IR Magazine | Inside Investor Relations, July 20, 2010 article

 

Inside Investor Relations

Activism fails to emerge at US annual meetings

| 20 Jul 2010

Shareholder activism and Rule 452 changes fail to make waves

The 2010 annual meeting season was meant to unleash a shower of trouble on companies, from activism provoked by the financial crisis to problems bringing in the retail vote. But according to a report issued by BNY Mellon Shareowner Services, the 2010 season was more notable for what didn’t happen: activism didn’t rise, Rule 452 didn’t harm director elections, and meetings didn’t get long and complicated. 

The conclusions come from BNY Mellon’s internal survey of 460 client annual meetings, covering the type and number of proxy proposals, the impact of changes to voting rules and the use of proxy solicitors. A summary of the results is available to download from BNY Mellon.

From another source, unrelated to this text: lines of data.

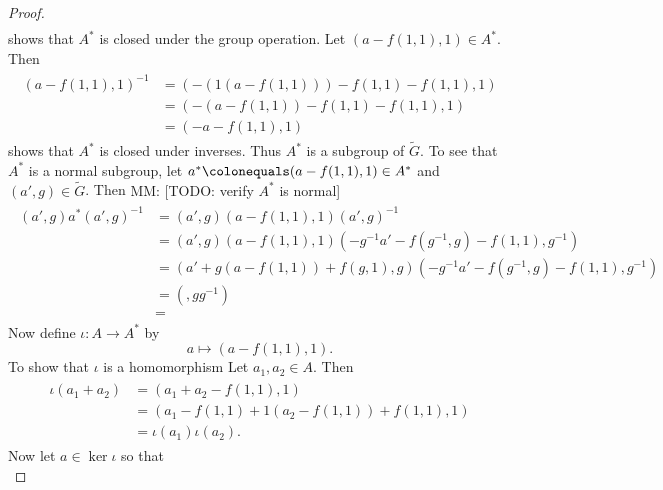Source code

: \documentclass{dcthesis}
\newcommand{\mm}[1]{{\color{blue} \sf MM: [#1]}}
\newcommand{\wt}[1]{\widetilde{#1}}
\renewcommand{\ker}{\operatorname{ker}}
\numberwithin{equation}{section}
\theoremstyle{definition}
\theoremstyle{remark}
\begin{document}
{{\begin{proof}
\begin{align}
      \end{align}
      shows that $A^*$ is closed under the group operation.
      Let $(a-f(1,1),1)\in A^*$.
      Then
      \begin{align}
        \label{eqn:subgroupinversesAstar}
        \begin{split}
          (a-f(1,1),1)^{-1}
          &=(-(1(a-f(1,1)))-f(1,1)-f(1,1), 1)\\
          &=(-(a-f(1,1))-f(1,1)-f(1,1), 1)\\
          &=(-a-f(1,1), 1)
        \end{split}
      \end{align}
      shows that $A^*$ is closed under inverses.
      Thus $A^*$ is a subgroup of $\wt{G}$.
      To see that $A^*$ is a normal subgroup,
      let $a^*\colonequals (a-f(1,1),1)\in A^*$
      and $(a',g)\in\wt{G}$.
      Then
      \mm{TODO: verify $A^*$ is normal}
      \begin{align}
        \label{eqn:Astarnormal}
        \begin{split}
          (a',g)a^*(a',g)^{-1}
          &=(a',g)(a-f(1,1),1)(a',g)^{-1}\\
          &=(a',g)(a-f(1,1),1)(-g^{-1}a'-f(g^{-1},g)-f(1,1),g^{-1})\\
          &=(a'+g(a-f(1,1))+f(g,1),g)(-g^{-1}a'-f(g^{-1},g)-f(1,1),g^{-1})\\
          &=(,gg^{-1})\\
          &=
        \end{split}
      \end{align}
      Now define $\iota\colon A\to A^*$
      by
      \begin{equation}
        \label{eqn:iotaAstar}
        a\mapsto
        (a-f(1,1),1).
      \end{equation}
      To show that $\iota$ is a homomorphism
      Let $a_1,a_2\in A$.
      Then
      \begin{align}
        \label{eqn:iotahomo}
        \begin{split}
          \iota(a_1+a_2)
          &=(a_1+a_2-f(1,1),1)\\
          &=(a_1-f(1,1)+1(a_2-f(1,1))+f(1,1), 1)\\
          &=\iota(a_1)\iota(a_2).
        \end{split}
      \end{align}
      Now let $a\in\ker\iota$ so that
      \begin{equation}
        \label{eqn:keriota}

\end{equation}
\end{proof}}}
\end{document}
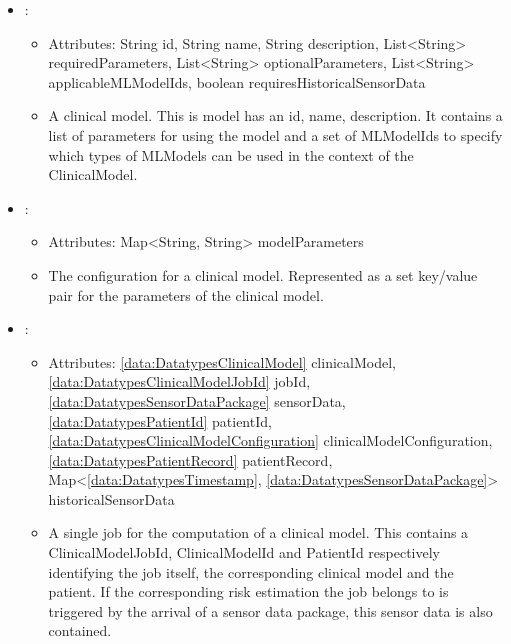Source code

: \begin{itemize}[nolistsep,noitemsep]
\item {}: 
\begin{itemize}[noitemsep,nolistsep]
\item[] Attributes: String id, String name, String description, List\textless{}String\textgreater{} requiredParameters, List\textless{}String\textgreater{} optionalParameters, List\textless{}String\textgreater{} applicableMLModelIds, boolean requiresHistoricalSensorData
\item[] A clinical model. This is model has an id, name, description.
It contains a list of  parameters for using the model and a set of MLModelIds to specify which types of MLModels can be used in the context of the ClinicalModel.

\end{itemize}

\item {}: 
\begin{itemize}[noitemsep,nolistsep]
\item[] Attributes: Map\textless{}String, String\textgreater{} modelParameters
\item[] The configuration for a clinical model. Represented as a set key/value pair for the parameters of the clinical model.
\end{itemize}

\item {}: 
\begin{itemize}[noitemsep,nolistsep]
\item[] Attributes: \ref{data:DatatypesClinicalModel} clinicalModel, \ref{data:DatatypesClinicalModelJobId} jobId, \ref{data:DatatypesSensorDataPackage} sensorData, \ref{data:DatatypesPatientId} patientId, \ref{data:DatatypesClinicalModelConfiguration} clinicalModelConfiguration, \ref{data:DatatypesPatientRecord} patientRecord, Map\textless{}\ref{data:DatatypesTimestamp}, \ref{data:DatatypesSensorDataPackage}\textgreater{} historicalSensorData
\item[] A single job for the computation of a clinical model. This contains a ClinicalModelJobId, ClinicalModelId and PatientId respectively identifying the job itself, the corresponding clinical model and the patient. If the corresponding risk estimation the job belongs to is triggered by the arrival of a sensor data package, this sensor data is also contained.
\end{itemize}


\end{itemize}
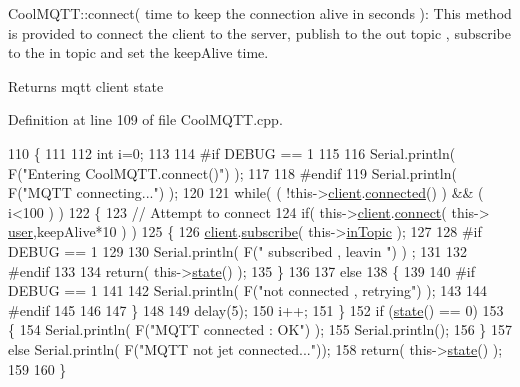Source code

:Cool\+M\+Q\+T\+T\+::connect( time to keep the connection alive in seconds )\+: This method is provided to connect the client to the server, publish to the out topic , subscribe to the in topic and set the keep\+Alive time.

\begin{DoxyReturn}{Returns}
mqtt client state 
\end{DoxyReturn}


Definition at line 109 of file Cool\+M\+Q\+T\+T.\+cpp.


\begin{DoxyCode}
110 \{       
111 
112     \textcolor{keywordtype}{int} i=0;
113 
114 \textcolor{preprocessor}{#if DEBUG == 1 }
115 
116     Serial.println( F(\textcolor{stringliteral}{"Entering CoolMQTT.connect()"}) );
117 
118 \textcolor{preprocessor}{#endif}
119     Serial.println( F(\textcolor{stringliteral}{"MQTT connecting..."}) );
120     
121     \textcolor{keywordflow}{while}( ( !this->\hyperlink{class_cool_m_q_t_t_afed1372683c44893b4668d0f1771f514}{client}.\hyperlink{class_cool_pub_sub_client_a3d5a5da4ddb1e5c1bea64d80c665d148}{connected}() ) && ( i<100 ) ) 
122     \{
123         \textcolor{comment}{// Attempt to connect}
124         \textcolor{keywordflow}{if}( this->\hyperlink{class_cool_m_q_t_t_afed1372683c44893b4668d0f1771f514}{client}.\hyperlink{class_cool_pub_sub_client_a2664c2ebc302b2fa49f493a339ecc891}{connect}( this-> \hyperlink{class_cool_m_q_t_t_a8cd47e45d457f908d4b4390b35aaee83}{user},keepAlive*10  ) )
125         \{
126             \hyperlink{class_cool_m_q_t_t_afed1372683c44893b4668d0f1771f514}{client}.\hyperlink{class_cool_pub_sub_client_ac1ebc9ad874128aefa985d78496d2e8f}{subscribe}( this->\hyperlink{class_cool_m_q_t_t_a4492f52a441e83cc5151010317fdb52d}{inTopic} );
127 
128 \textcolor{preprocessor}{        #if DEBUG == 1 }
129 
130             Serial.println( F(\textcolor{stringliteral}{" subscribed , leavin "}) ) ;
131         
132 \textcolor{preprocessor}{        #endif}
133 
134             \textcolor{keywordflow}{return}( this->\hyperlink{class_cool_m_q_t_t_a5d003307eff78efbd585e42b43b72b6d}{state}() );
135         \}
136 
137         \textcolor{keywordflow}{else}
138         \{
139         
140 \textcolor{preprocessor}{        #if DEBUG == 1 }
141 
142             Serial.println( F(\textcolor{stringliteral}{"not connected , retrying"}) );
143         
144 \textcolor{preprocessor}{        #endif}
145 
146             
147         \}
148 
149     delay(5);
150     i++;
151     \}
152     \textcolor{keywordflow}{if} (\hyperlink{class_cool_m_q_t_t_a5d003307eff78efbd585e42b43b72b6d}{state}() == 0)
153     \{
154         Serial.println( F(\textcolor{stringliteral}{"MQTT connected : OK"}) );
155         Serial.println();
156     \}
157     \textcolor{keywordflow}{else} Serial.println( F(\textcolor{stringliteral}{"MQTT not jet connected..."}));
158     \textcolor{keywordflow}{return}( this->\hyperlink{class_cool_m_q_t_t_a5d003307eff78efbd585e42b43b72b6d}{state}() );
159 
160 \}
\end{DoxyCode}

‘When all was said and done, we were a little bit surprised,’ admits Robert Folinus, vice president and meeting services product manager for BNY Mellon. ‘All of us in the industry expected to see things happen differently.’

In the wake of the financial crisis, with increased media scrutiny on executive pay, say-on-pay proposals and new compensation, discussion and analysis disclosures, a high level of activism was predicted. Yet proposals were kept to a minimum, with a total of three or fewer proposals at 68 percent of the companies in BNY Mellon’s study. 

Only 11 percent had more than five proposals. Besides votes for directors, now classified as non-routine under Rule 452, there were very few other non-routine proposals, and only 15 proposals failed out of the total of 1,000 at meetings BNY Mellon supported. 

The biggest surprise was how little Rule 452 changes affected proxy voting. Companies feared that eliminating the broker vote in director elections could make it hard for them to reach a quorum or elect directors. As it turned out, BNY Mellon saw a drop in the vote for directors at only 35 of the hundreds of companies it studied. The average drop was 11 percent of votes cast, which didn’t have any real impact on the outcome of the votes. 

Out of all the possible reasons behind activism’s no-show and the Rule 452 anti-climax, BNY Mellon says it was companies’ careful planning that kept the peace. ‘Many companies made sure their meetings were compliant, just covering the essentials, while staying away from things that might cause controversy. This led to a smoother season overall,’ Folinus says. 

However, Folinus warns that a peaceful 2010 is no indicator of things to come. ‘In fact, I have every belief that 2011 is going to be different,’ he says, pointing to last week’s proxy mechanics concept release from the SEC and the Dodd-Frank financial reform bill. ‘Later this year we’re going to see how all this impacts our clients and then we will be able to make our prognostications,’ he adds. 

While BNY Mellon has always collected information about the annual meetings it works on as a vote tabulator and inspector of elections, this is the first time it has taken a systematic approach to collecting data. Folinus says next year’s study should yield clear comparisons and identify trends between annual meeting seasons.